_REQUIREMENT_: What is needed is a copy of each line in the listing below that contains "Place".

_GIVEN DATA_:
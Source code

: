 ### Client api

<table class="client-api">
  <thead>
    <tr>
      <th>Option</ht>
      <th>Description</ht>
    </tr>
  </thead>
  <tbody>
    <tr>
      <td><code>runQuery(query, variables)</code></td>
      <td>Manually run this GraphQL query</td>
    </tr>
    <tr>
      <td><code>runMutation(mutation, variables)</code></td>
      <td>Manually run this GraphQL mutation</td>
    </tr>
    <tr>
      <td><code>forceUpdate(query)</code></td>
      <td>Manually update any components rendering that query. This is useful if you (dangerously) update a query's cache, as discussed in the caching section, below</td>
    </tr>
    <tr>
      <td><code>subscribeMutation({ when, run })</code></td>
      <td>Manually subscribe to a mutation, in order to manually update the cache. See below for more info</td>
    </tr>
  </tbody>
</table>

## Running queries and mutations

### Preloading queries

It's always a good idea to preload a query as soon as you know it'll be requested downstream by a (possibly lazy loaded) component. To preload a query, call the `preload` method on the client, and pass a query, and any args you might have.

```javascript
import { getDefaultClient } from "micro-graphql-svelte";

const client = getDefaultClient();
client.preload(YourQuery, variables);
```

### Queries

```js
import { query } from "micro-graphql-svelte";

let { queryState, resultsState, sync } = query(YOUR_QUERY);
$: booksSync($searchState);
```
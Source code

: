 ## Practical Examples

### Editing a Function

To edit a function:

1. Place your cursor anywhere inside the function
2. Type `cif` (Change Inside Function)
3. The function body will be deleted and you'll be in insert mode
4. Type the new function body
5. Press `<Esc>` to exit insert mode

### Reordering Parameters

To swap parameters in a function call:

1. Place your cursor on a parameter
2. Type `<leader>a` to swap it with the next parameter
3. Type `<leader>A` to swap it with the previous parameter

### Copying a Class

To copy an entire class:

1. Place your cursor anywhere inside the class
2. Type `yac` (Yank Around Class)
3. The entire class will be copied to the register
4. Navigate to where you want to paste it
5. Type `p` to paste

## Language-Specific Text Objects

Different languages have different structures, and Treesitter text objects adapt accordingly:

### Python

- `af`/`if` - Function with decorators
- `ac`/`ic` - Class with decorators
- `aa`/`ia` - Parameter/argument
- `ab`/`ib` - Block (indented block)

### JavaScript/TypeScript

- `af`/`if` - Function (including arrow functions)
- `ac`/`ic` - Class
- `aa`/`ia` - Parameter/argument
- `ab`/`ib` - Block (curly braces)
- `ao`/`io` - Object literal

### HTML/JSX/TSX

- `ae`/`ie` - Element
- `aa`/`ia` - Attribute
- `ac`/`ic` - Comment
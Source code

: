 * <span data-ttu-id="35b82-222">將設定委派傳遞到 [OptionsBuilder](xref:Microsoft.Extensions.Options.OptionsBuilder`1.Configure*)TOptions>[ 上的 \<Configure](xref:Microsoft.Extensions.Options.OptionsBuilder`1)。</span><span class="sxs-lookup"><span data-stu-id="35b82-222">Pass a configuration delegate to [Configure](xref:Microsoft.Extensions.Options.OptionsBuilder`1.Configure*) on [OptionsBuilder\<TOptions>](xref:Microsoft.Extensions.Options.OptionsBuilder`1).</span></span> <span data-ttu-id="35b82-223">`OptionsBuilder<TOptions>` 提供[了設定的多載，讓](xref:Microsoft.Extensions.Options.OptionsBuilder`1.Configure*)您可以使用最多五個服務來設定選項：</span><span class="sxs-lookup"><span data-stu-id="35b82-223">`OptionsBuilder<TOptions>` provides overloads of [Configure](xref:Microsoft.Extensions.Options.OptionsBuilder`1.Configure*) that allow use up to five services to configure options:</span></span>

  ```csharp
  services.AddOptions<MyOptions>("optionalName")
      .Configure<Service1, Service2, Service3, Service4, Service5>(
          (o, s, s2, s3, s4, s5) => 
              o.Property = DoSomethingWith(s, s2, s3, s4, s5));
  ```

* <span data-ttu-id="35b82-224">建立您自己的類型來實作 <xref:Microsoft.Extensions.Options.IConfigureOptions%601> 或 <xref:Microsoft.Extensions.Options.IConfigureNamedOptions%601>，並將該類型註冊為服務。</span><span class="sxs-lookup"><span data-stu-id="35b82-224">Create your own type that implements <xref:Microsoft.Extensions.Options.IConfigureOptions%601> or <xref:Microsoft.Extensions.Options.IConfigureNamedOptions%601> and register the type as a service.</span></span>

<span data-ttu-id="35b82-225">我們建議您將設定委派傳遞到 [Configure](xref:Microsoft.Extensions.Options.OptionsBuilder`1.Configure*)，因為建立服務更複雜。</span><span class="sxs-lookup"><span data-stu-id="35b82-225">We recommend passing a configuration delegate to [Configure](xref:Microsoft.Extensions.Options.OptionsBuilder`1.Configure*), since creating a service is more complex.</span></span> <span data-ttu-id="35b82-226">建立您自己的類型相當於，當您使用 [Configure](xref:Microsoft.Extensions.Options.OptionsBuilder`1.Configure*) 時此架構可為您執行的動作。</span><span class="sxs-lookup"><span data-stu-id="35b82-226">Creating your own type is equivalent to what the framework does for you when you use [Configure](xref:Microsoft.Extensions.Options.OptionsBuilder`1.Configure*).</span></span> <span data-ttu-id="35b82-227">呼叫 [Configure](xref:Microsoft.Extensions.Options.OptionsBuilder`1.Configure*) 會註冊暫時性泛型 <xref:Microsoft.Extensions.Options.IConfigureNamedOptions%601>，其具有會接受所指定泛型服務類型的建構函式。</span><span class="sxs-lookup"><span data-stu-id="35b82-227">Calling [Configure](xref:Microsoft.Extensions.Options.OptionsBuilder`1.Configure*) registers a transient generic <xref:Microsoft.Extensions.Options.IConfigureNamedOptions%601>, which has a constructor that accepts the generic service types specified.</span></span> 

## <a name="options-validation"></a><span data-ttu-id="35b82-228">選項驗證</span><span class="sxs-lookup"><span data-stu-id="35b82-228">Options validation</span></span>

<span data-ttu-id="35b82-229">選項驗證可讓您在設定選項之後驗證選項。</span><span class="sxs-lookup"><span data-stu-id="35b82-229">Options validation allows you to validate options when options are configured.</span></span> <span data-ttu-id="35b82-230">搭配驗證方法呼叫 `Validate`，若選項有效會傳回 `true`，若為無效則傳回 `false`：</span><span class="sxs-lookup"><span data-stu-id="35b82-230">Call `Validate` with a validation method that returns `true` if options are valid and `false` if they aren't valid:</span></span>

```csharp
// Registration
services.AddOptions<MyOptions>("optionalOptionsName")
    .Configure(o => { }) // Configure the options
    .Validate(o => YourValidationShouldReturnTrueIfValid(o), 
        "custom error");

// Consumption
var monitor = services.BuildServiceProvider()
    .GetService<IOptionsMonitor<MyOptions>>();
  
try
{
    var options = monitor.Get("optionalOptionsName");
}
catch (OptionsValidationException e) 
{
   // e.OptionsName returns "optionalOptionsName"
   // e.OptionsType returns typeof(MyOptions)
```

_EXERCISE RESPONSE_:
1. Place your cursor anywhere inside the function
1. Place your cursor on a parameter
1. Place your cursor anywhere inside the class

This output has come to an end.